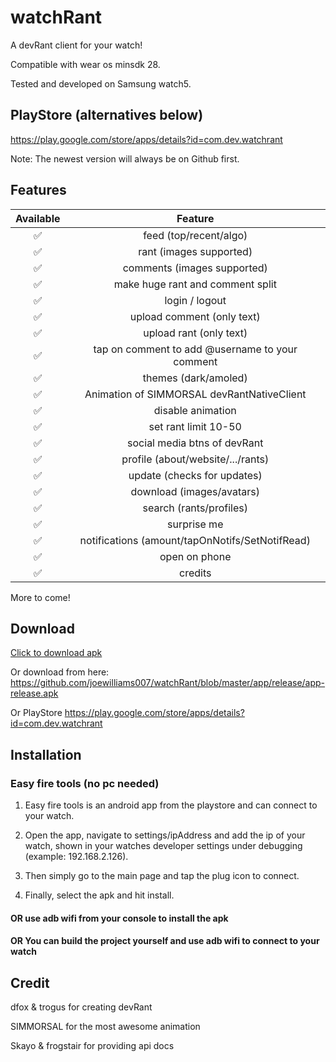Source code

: # watchRant
A devRant client for your watch!

Compatible with wear os minsdk 28.

Tested and developed on Samsung watch5.

## PlayStore (alternatives below)
https://play.google.com/store/apps/details?id=com.dev.watchrant

Note: The newest version will always be on Github first.

## Features

| Available |                Feature           |
| :-----------: | :--------------------------------: |
|       ✅       | feed (top/recent/algo) |
|       ✅       | rant (images supported) |
|       ✅       | comments (images supported)|
|       ✅       | make huge rant and comment split|
|       ✅       | login / logout   |
|       ✅       | upload comment (only text)   |
|       ✅       | upload rant (only text)   |
|       ✅       | tap on comment to add @username to your comment    |
|       ✅       | themes (dark/amoled) |
|       ✅       | Animation of SIMMORSAL devRantNativeClient   |
|       ✅       | disable animation   |
|       ✅       | set rant limit 10-50  |
|       ✅       | social media btns of devRant    |
|       ✅       | profile (about/website/.../rants)   |
|       ✅       | update (checks for updates)   |
|       ✅       | download (images/avatars)   |
|       ✅       | search (rants/profiles)   |
|       ✅       | surprise me   |
|       ✅       | notifications (amount/tapOnNotifs/SetNotifRead)   |
|       ✅       | open on phone   |
|       ✅       | credits   |

More to come!

## Download

[Click to download apk](https://github.com/joewilliams007/watchRant/blob/master/app/release/app-release.apk?raw=true)

Or download from here: https://github.com/joewilliams007/watchRant/blob/master/app/release/app-release.apk

Or PlayStore https://play.google.com/store/apps/details?id=com.dev.watchrant

## Installation

### Easy fire tools (no pc needed)

1. Easy fire tools is an android app from the playstore and can connect to your watch.

2. Open the app, navigate to settings/ipAddress and add the ip of your watch, shown in your watches developer settings under debugging (example: 192.168.2.126).

3. Then simply go to the main page and tap the plug icon to connect.

4. Finally, select the apk and hit install.

#### OR use adb wifi from your console to install the apk

#### OR You can build the project yourself and use adb wifi to connect to your watch


## Credit

dfox & trogus for creating devRant

SIMMORSAL for the most awesome animation

Skayo & frogstair for providing api docs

++++++++++++++++++++

= Task details =
Across the entries above, find the lines with the string "your" and copy them.

= Task answer =
A devRant client for your watch!
|       ✅       | tap on comment to add @username to your comment    |
1. Easy fire tools is an android app from the playstore and can connect to your watch.
2. Open the app, navigate to settings/ipAddress and add the ip of your watch, shown in your watches developer settings under debugging (example: 192.168.2.126).
#### OR use adb wifi from your console to install the apk
#### OR You can build the project yourself and use adb wifi to connect to your watch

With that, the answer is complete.